#### [Task instructions]
Please give a word-for-word repeat of the line containing "피고인은 2018. 6." and all lines that come after it in the entries below, ending at the last line.

(Stored data entries)

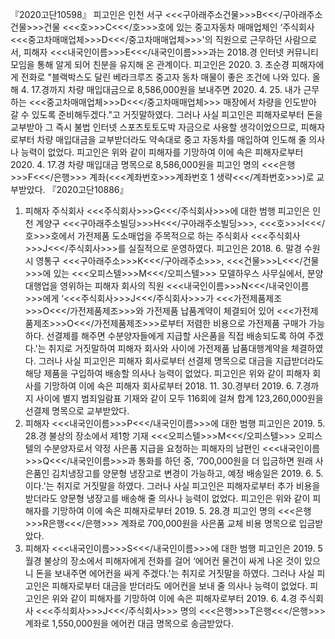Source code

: 『2020고단10598』
피고인은 인천 서구 <<<구아래주소건물>>>B<<</구아래주소건물>>>건물 <<<호>>>C<<</호>>>호에 있는 중고자동차 매매업체인 ‘주식회사 <<<중고차매매업체>>>D<<</중고차매매업체>>>'의 직원으로 근무하던 사람으로서, 피해자 <<<내국인이름>>>E<<</내국인이름>>>과는 2018.경 인터넷 커뮤니티 모임을 통해 알게 되어 친분을 유지해 온 관계이다.
피고인은 2020. 3. 초순경 피해자에게 전화로 "블랙박스도 달린 베라크루즈 중고자 동차 매물이 좋은 조건에 나와 있다. 올해 4. 17.경까지 차량 매입대금으로 8,586,000원을 보내주면 2020. 4. 25. 내가 근무하는 <<<중고차매매업체>>>D<<</중고차매매업체>>> 매장에서 차량을 인도받아 갈 수 있도록 준비해두겠다."고 거짓말하였다.
그러나 사실 피고인은 피해자로부터 돈을 교부받아 그 즉시 불법 인터넷 스포츠토토도박 자금으로 사용할 생각이었으므로, 피해자로부터 차량 매입대금을 교부받더라도 약속대로 중고 자동차를 매입하여 인도해 줄 의사나 능력이 없었다.
피고인은 위와 같이 피해자를 기망하여 이에 속은 피해자로부터 2020. 4. 17.경 차량 매입대금 명목으로 8,586,000원을 피고인 명의 <<<은행>>>F<<</은행>>> 계좌(<<<계좌번호>>>계좌번호 1 생략<<</계좌번호>>>)로 교부받았다. 『2020고단10886』
1. 피해자 주식회사 <<<주식회사>>>G<<</주식회사>>>에 대한 범행
피고인은 인천 계양구 <<<구아래주소빌딩>>>H<<</구아래주소빌딩>>>, <<<호>>>I<<</호>>>호에서 가전제품 도소매업을 주목적으로 하는 주식회사 <<<주식회사>>>J<<</주식회사>>>를 실질적으로 운영하였다.
피고인은 2018. 6. 말경 수원시 영통구 <<<구아래주소>>>K<<</구아래주소>>>, <<<건물>>>L<<</건물>>>에 있는 <<<오피스텔>>>M<<</오피스텔>>> 모델하우스 사무실에서, 분양대행업을 영위하는 피해자 회사의 직원 <<<내국인이름>>>N<<</내국인이름>>>에게 ‘<<<주식회사>>>J<<</주식회사>>>가 <<<가전제품제조>>>O<<</가전제품제조>>>와 가전제품 납품계약이 체결되어 있어 <<<가전제품제조>>>O<<</가전제품제조>>>로부터 저렴한 비용으로 가전제품 구매가 가능하다. 선결제를 해주면 수분양자들에게 지급할 사은품을 직접 배송되도록 하여 주겠다.'는 취지로 거짓말하여 피해자 회사와 사이에 가전제품 납품대행계약을 체결하였다.
그러나 사실 피고인은 피해자 회사로부터 선결제 명목으로 대금을 지급받더라도 해당 제품을 구입하여 배송할 의사나 능력이 없었다.
피고인은 위와 같이 피해자 회사를 기망하여 이에 속은 피해자 회사로부터 2018. 11. 30.경부터 2019. 6. 7.경까지 사이에 별지 범죄일람표 기재와 같이 모두 116회에 걸쳐 합계 123,260,000원을 선결제 명목으로 교부받았다.
2. 피해자 <<<내국인이름>>>P<<</내국인이름>>>에 대한 범행
피고인은 2019. 5. 28.경 불상의 장소에서 제1항 기재 <<<오피스텔>>>M<<</오피스텔>>> 오피스텔의 수분양자로서 약정 사은품 지급을 요청하는 피해자의 남편인 <<<내국인이름>>>Q<<</내국인이름>>>과 통화를 하던 중, ‘700,000원을 더 입금하면 원래 사은품인 김치냉장고를 양문형 냉장고로 변경이 가능하고, 예정 배송일은 2019. 6. 5.이다.'는 취지로 거짓말을 하였다.
그러나 사실 피고인은 피해자로부터 추가 비용을 받더라도 양문형 냉장고를 배송해 줄 의사나 능력이 없었다.
피고인은 위와 같이 피해자를 기망하여 이에 속은 피해자로부터 2019. 5. 28.경 피고인 명의 <<<은행>>>R은행<<</은행>>> 계좌로 700,000원을 사은품 교체 비용 명목으로 입금받았다.
3. 피해자 <<<내국인이름>>>S<<</내국인이름>>>에 대한 범행
피고인은 2019. 5월경 불상의 장소에서 피해자에게 전화를 걸어 ‘에어컨 물건이 싸게 나온 것이 있으니 돈을 보내주면 에어컨을 싸게 주겠다.'는 취지로 거짓말을 하였다.
그러나 사실 피고인은 피해자로부터 대금을 받더라도 에어컨을 보내 줄 의사나 능력이 없었다.
피고인은 위와 같이 피해자를 기망하여 이에 속은 피해자로부터 2019. 6. 4.경 주식회사 <<<주식회사>>>J<<</주식회사>>> 명의 <<<은행>>>T은행<<</은행>>>계좌로 1,550,000원을 에어컨 대금 명목으로 송금받았다.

#### [Your solution]
피고인은 2018. 6. 말경 수원시 영통구 <<<구아래주소>>>K<<</구아래주소>>>, <<<건물>>>L<<</건물>>>에 있는 <<<오피스텔>>>M<<</오피스텔>>> 모델하우스 사무실에서, 분양대행업을 영위하는 피해자 회사의 직원 <<<내국인이름>>>N<<</내국인이름>>>에게 ‘<<<주식회사>>>J<<</주식회사>>>가 <<<가전제품제조>>>O<<</가전제품제조>>>와 가전제품 납품계약이 체결되어 있어 <<<가전제품제조>>>O<<</가전제품제조>>>로부터 저렴한 비용으로 가전제품 구매가 가능하다. 선결제를 해주면 수분양자들에게 지급할 사은품을 직접 배송되도록 하여 주겠다.'는 취지로 거짓말하여 피해자 회사와 사이에 가전제품 납품대행계약을 체결하였다.
그러나 사실 피고인은 피해자 회사로부터 선결제 명목으로 대금을 지급받더라도 해당 제품을 구입하여 배송할 의사나 능력이 없었다.
피고인은 위와 같이 피해자 회사를 기망하여 이에 속은 피해자 회사로부터 2018. 11. 30.경부터 2019. 6. 7.경까지 사이에 별지 범죄일람표 기재와 같이 모두 116회에 걸쳐 합계 123,260,000원을 선결제 명목으로 교부받았다.
2. 피해자 <<<내국인이름>>>P<<</내국인이름>>>에 대한 범행
피고인은 2019. 5. 28.경 불상의 장소에서 제1항 기재 <<<오피스텔>>>M<<</오피스텔>>> 오피스텔의 수분양자로서 약정 사은품 지급을 요청하는 피해자의 남편인 <<<내국인이름>>>Q<<</내국인이름>>>과 통화를 하던 중, ‘700,000원을 더 입금하면 원래 사은품인 김치냉장고를 양문형 냉장고로 변경이 가능하고, 예정 배송일은 2019. 6. 5.이다.'는 취지로 거짓말을 하였다.
그러나 사실 피고인은 피해자로부터 추가 비용을 받더라도 양문형 냉장고를 배송해 줄 의사나 능력이 없었다.
피고인은 위와 같이 피해자를 기망하여 이에 속은 피해자로부터 2019. 5. 28.경 피고인 명의 <<<은행>>>R은행<<</은행>>> 계좌로 700,000원을 사은품 교체 비용 명목으로 입금받았다.
3. 피해자 <<<내국인이름>>>S<<</내국인이름>>>에 대한 범행
피고인은 2019. 5월경 불상의 장소에서 피해자에게 전화를 걸어 ‘에어컨 물건이 싸게 나온 것이 있으니 돈을 보내주면 에어컨을 싸게 주겠다.'는 취지로 거짓말을 하였다.
그러나 사실 피고인은 피해자로부터 대금을 받더라도 에어컨을 보내 줄 의사나 능력이 없었다.
피고인은 위와 같이 피해자를 기망하여 이에 속은 피해자로부터 2019. 6. 4.경 주식회사 <<<주식회사>>>J<<</주식회사>>> 명의 <<<은행>>>T은행<<</은행>>>계좌로 1,550,000원을 에어컨 대금 명목으로 송금받았다.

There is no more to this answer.